President of the Independent Regionalist Party
- In office June 2010 – October 2010
- Preceded by: Adolfo Zaldívar
- Succeeded by: Pedro Araya Guerrero

Personal details
- Born: 17 December 1973 (age 52) Santiago, Chile
- Party: Party of the South (1998) Unión Demócrata Independiente (2001–2004) Christian Democratic Party (2005–2008) Independent Regionalist Party (2008–2010) Amplitude (2016–2018)
- Parent: Eduardo Díaz Herrera
- Relatives: Pablo Díaz del Río
- Education: Pontifical Catholic University of Chile (BA); Adolfo Ibáñez University (MA); University of Salamanca (PhD);
- Occupation: Politician
- Profession: Lawyer

= Eduardo Díaz del Río =

Chilean politician

Eduardo Díaz del Río (born 17 December 1973) is a Chilean politician and lawyer.

On 6 December 2021, he was among the figures which announced his vote for José Antonio Kast in the ballotage of the 2021 Chilean general election.

== Early life and family ==

He was born in Santiago on 17 December 1973, the son of Eduardo Díaz Herrera, mayor of Toltén (1996–2000) and founder of the Partido del Sur, and Bárbara del Río Goudie. He is a first cousin of Nicolás Monckeberg, former deputy and Minister of Labour and Social Welfare during the second administration of Sebastián Piñera.

He is divorced and the father of two children.

He completed his primary and secondary education at the German School of Temuco, the Military School of Chile in Santiago, and Saint George's College, Santiago, graduating in 1991. He later studied law at the Pontifical Catholic University of Chile, graduating with a Licentiate in Legal Sciences.

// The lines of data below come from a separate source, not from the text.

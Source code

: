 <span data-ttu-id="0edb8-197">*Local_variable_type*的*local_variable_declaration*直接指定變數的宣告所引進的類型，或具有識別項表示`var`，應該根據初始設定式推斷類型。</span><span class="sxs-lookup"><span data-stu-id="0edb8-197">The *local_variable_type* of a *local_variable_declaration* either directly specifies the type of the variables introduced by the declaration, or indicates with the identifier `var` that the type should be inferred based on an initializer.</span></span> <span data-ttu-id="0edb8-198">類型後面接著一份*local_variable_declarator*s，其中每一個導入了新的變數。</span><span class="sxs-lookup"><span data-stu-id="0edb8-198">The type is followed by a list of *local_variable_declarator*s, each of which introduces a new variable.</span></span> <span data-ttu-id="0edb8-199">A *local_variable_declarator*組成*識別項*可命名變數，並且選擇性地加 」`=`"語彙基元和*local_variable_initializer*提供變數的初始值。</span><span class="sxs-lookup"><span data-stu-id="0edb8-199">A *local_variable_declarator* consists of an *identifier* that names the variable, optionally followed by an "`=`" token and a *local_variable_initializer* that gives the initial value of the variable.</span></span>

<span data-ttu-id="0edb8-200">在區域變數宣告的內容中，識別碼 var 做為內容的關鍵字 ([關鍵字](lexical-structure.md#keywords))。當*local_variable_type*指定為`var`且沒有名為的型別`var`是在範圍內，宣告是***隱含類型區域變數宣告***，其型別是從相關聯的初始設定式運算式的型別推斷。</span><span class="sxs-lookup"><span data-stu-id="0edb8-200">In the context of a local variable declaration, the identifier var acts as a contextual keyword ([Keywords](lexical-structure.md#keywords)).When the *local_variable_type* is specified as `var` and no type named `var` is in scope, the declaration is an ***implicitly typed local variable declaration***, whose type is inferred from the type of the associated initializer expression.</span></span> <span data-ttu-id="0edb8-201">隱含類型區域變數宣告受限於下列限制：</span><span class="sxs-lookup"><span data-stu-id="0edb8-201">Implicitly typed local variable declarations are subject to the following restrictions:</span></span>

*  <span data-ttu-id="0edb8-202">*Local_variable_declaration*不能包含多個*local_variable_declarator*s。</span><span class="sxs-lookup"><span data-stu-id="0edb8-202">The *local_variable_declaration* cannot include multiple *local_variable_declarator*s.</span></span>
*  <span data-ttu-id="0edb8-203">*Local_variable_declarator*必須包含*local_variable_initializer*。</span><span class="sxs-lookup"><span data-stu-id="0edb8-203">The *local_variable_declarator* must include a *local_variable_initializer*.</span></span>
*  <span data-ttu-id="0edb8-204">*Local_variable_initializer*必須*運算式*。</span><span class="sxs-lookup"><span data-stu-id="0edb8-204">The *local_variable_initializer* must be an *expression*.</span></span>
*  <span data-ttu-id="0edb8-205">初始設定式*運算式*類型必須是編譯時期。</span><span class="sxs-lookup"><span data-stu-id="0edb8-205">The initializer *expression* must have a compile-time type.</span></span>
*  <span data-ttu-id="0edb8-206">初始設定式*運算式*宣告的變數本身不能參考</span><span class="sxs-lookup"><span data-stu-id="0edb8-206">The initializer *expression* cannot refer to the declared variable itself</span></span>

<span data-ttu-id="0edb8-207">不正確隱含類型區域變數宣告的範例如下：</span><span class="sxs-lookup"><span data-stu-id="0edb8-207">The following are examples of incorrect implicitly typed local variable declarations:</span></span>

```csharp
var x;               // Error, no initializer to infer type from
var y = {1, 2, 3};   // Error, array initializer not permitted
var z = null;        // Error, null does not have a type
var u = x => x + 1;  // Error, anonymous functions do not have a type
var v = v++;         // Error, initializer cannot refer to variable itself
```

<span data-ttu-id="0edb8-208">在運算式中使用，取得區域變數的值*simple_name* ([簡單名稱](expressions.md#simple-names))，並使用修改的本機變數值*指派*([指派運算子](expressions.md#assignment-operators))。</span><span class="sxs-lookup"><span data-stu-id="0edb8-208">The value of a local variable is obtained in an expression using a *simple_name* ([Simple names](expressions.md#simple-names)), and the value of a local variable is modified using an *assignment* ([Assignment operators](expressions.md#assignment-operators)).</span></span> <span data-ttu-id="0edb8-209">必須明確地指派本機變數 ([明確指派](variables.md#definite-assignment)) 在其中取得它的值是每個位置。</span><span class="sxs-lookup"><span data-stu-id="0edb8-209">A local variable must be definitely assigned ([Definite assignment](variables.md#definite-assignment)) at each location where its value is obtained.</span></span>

He pursued postgraduate studies in political science with a specialization in Parliamentary Law at the University of Salamanca in Spain.

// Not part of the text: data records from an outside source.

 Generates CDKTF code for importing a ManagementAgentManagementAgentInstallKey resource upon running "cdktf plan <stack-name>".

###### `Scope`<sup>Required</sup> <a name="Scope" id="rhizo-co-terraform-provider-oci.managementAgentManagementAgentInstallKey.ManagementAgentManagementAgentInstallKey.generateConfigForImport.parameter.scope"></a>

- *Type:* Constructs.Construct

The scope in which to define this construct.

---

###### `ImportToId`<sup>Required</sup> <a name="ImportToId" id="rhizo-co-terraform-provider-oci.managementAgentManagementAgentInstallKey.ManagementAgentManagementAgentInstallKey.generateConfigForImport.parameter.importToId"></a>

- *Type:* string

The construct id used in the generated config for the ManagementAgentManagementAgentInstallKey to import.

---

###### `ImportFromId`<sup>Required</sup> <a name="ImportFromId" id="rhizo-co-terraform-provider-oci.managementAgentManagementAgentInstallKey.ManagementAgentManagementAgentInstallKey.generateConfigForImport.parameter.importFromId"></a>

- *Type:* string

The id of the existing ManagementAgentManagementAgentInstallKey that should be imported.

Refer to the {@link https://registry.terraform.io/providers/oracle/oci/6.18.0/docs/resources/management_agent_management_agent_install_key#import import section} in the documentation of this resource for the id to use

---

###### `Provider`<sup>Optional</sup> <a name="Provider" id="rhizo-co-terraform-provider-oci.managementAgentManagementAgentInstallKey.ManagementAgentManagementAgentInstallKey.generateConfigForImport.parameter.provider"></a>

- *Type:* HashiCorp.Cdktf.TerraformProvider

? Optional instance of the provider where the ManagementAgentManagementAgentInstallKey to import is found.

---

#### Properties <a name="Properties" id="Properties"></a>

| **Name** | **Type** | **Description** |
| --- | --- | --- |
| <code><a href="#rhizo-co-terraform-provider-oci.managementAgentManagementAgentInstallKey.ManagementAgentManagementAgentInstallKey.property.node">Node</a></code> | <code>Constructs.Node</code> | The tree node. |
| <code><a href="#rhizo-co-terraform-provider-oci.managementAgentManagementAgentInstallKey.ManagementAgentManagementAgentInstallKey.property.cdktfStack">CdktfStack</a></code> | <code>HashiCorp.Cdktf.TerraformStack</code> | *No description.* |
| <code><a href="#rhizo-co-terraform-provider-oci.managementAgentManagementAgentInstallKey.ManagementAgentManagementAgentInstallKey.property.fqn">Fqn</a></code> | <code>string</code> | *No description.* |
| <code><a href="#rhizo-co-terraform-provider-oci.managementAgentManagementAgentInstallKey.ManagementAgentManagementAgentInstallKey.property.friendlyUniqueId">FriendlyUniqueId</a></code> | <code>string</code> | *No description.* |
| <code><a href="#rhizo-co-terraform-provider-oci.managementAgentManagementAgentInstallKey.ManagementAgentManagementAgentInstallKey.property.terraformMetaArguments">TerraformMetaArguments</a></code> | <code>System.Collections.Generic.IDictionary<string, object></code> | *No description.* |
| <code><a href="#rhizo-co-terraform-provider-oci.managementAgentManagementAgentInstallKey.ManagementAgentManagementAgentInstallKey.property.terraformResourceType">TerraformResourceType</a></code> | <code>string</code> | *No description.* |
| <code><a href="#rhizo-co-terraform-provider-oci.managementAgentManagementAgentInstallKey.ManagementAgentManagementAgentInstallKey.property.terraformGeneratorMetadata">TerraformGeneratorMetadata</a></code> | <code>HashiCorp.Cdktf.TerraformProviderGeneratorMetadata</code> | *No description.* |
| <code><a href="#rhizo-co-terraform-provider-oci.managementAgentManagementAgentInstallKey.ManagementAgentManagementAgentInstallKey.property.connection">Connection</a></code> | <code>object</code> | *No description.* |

Between 1991 and 1998, as a secondary and university student, he participated in social outreach activities through the pastoral program of Saint George's College and in the street work program of Hogar de Cristo. These activities laid the foundation for what later became the Fundación de Trabajo en la Calle.

== Political career ==
In 1997, he began his political career as vice president of the Law School Student Center at the Pontifical Catholic University of Chile.

In March 1999, he was recognized as one of the 15 young leaders in the Americas with the greatest future potential by the Carter Center in Atlanta. Later that year, he spoke at the seminar Youth and Employment in the 21st Century in Buenos Aires, alongside young deputies from Latin America and Domingo Cavallo. The following year, he attended the International Youth Democrat Union (IYDU) meeting in Buenos Aires, with participation from Latin American center-right representatives, the Spanish People's Party, and British and Canadian conservative parties.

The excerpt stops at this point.